When compiled with GCC with optimizations, the above function outputs:
a = 7 (initialized)
a = 1 (not initialized)
If you want this behavior without optimizations enabled, try adding the register storage class to a's declaration.
A demo.
A longer explanation
So, why did I think setjmp() and longjmp() would work? This is what C.11 §7.13 ¶1-2 has to say about it:
The header <setjmp.h> defines the macro setjmp, and declares one function and
one type, for bypassing the normal function call and return discipline.
The type declared is
jmp_buf
which is an array type suitable for holding the information needed to restore a calling
environment. The environment of a call to the setjmp macro consists of information
sufficient for a call to the longjmp function to return execution to the correct block and
invocation of that block, were it called recursively. It does not include the state of the
floating-point status flags, of open files, or of any other component of the abstract
machine.
This explains that what is supposed to happen is that a longjmp back to the context saved in the jmp_buf by a call to setjmp will act as if the code that ran up until the longjmp call was a recursive function call, the the longjmp acts like a return from that recursive call back the setjmp. To me, this implies that the automatic variable would be "uninitialized".
int a;
// the following expression will be false if returning from `longjmp`
if (setjmp(jb) == 0) {
// this section of code can be treated like the `setjmp` call induced
// a recursive call on this function that led to the execution of the
// code in this body
a = 7;
//...
// assuming not other code modified `jb`, the following call will
// jump back to the `if` check above, but will behave like a recursive
// function call had returned
longjmp(jb, 1);
} else {
// `a` expected to be uninitialized here
}
But, there seems to be a catch. From C.11 §7.13.2 ¶3:
All accessible objects have values, and all other components of the abstract machine
have state, as of the time the longjmp function was called, except that the values of
objects of automatic storage duration that are local to the function containing the
invocation of the corresponding setjmp macro that do not have volatile-qualified type
and have been changed between the setjmp invocation and longjmp call are
indeterminate.
Since a is local, is not volatile-qualified, and has been changed between setjmp and longjmp calls, its value is indeterminate, even if it was properly initialized before calling setjmp!
So, using longjmp back to a local setjmp after an automatic non-volatile variable has been modified will always result in making those modified variables "uninitialized" after returning to the point of the setjmp.

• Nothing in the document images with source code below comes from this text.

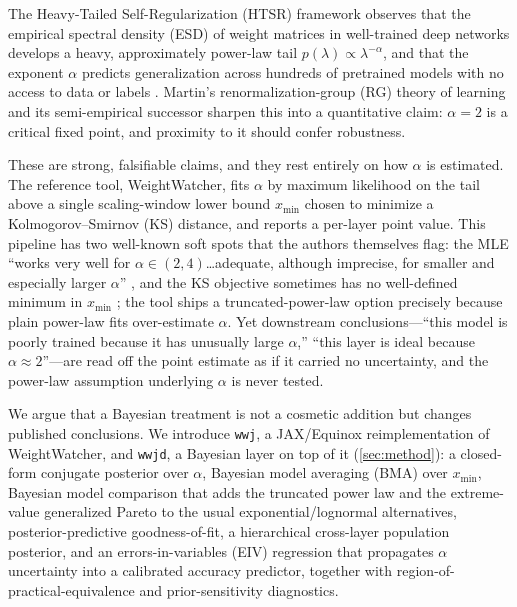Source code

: \documentclass{article} %
\begin{document}
The Heavy-Tailed Self-Regularization (HTSR) framework \citep{martin2021implicit,martin2019traditional}
observes that the empirical spectral density (ESD) of weight matrices in well-trained deep networks
develops a heavy, approximately power-law tail $p(\lambda) \propto \lambda^{-\alpha}$, and that the
exponent $\alpha$ predicts generalization across hundreds of pretrained models with no access to data
or labels \citep{martin2021predicting}. Martin's renormalization-group (RG) theory of learning
\citep{martin2026rg} and its semi-empirical successor \citep{martin2025setol} sharpen this into a
quantitative claim: $\alpha = 2$ is a critical fixed point, and proximity to it should confer robustness.

These are strong, falsifiable claims, and they rest entirely on how $\alpha$ is estimated. The reference
tool, WeightWatcher, fits $\alpha$ by maximum likelihood on the tail above a single scaling-window lower
bound $x_{\min}$ chosen to minimize a Kolmogorov--Smirnov (KS) distance, and reports a per-layer point
value. This pipeline has two well-known soft spots that the authors themselves flag: the MLE ``works
very well for $\alpha \in (2,4)$\ldots adequate, although imprecise, for smaller and especially larger
$\alpha$'' \citep{martin2021predicting}, and the KS objective sometimes has no well-defined minimum in
$x_{\min}$ \citep{martin2021postmortem}; the tool ships a truncated-power-law option precisely because
plain power-law fits over-estimate $\alpha$. Yet downstream conclusions---``this model is poorly trained
because it has unusually large $\alpha$,'' ``this layer is ideal because $\alpha \approx 2$''---are read
off the point estimate as if it carried no uncertainty, and the power-law assumption underlying $\alpha$
is never tested.

We argue that a Bayesian treatment is not a cosmetic addition but changes published conclusions. We
introduce \texttt{wwj}, a JAX/Equinox \citep{jax2018,kidger2021equinox} reimplementation of WeightWatcher,
and \texttt{wwjd}, a Bayesian layer on top of it (\cref{sec:method}): a closed-form conjugate posterior
over $\alpha$, Bayesian model averaging (BMA) over $x_{\min}$, Bayesian model comparison that adds the
truncated power law and the extreme-value generalized Pareto to the usual exponential/lognormal
alternatives, posterior-predictive goodness-of-fit, a hierarchical cross-layer population posterior, and
an errors-in-variables (EIV) regression that propagates $\alpha$ uncertainty into a calibrated accuracy
predictor, together with region-of-practical-equivalence and prior-sensitivity diagnostics.
\end{document}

You can emulate this using boost::optional<T>:
#include <boost/optional.hpp>
int main()
{
boost::optional<int> a;
a = 7;
std::cout << a.is_initialized() << std::endl; // true
a.reset(); // "un-initialize"
std::cout << a.is_initialized() << std::endl; // false
}

I am curious why you want to do that. However did you try following:
void some_fun() {
int a;
int b = a; // Hoping compiler does not discard this.
a = 7;
// do something
a = b;
}

Another approach is along the lines of:
int a, olda;
memcpy(&olda, &a, sizeof(a));
a = 7;
//...
memcpy(&a, &olda, sizeof(a));
// a is "uninitialized"
This avoids the trap representation issues of using assignment, relying on the fact that char does not have any trap representations. It also benefits from being vastly simpler than using setjmp() and longjmp().

Related

Is it unsafe to co_yield a pointer to a local coroutine variable?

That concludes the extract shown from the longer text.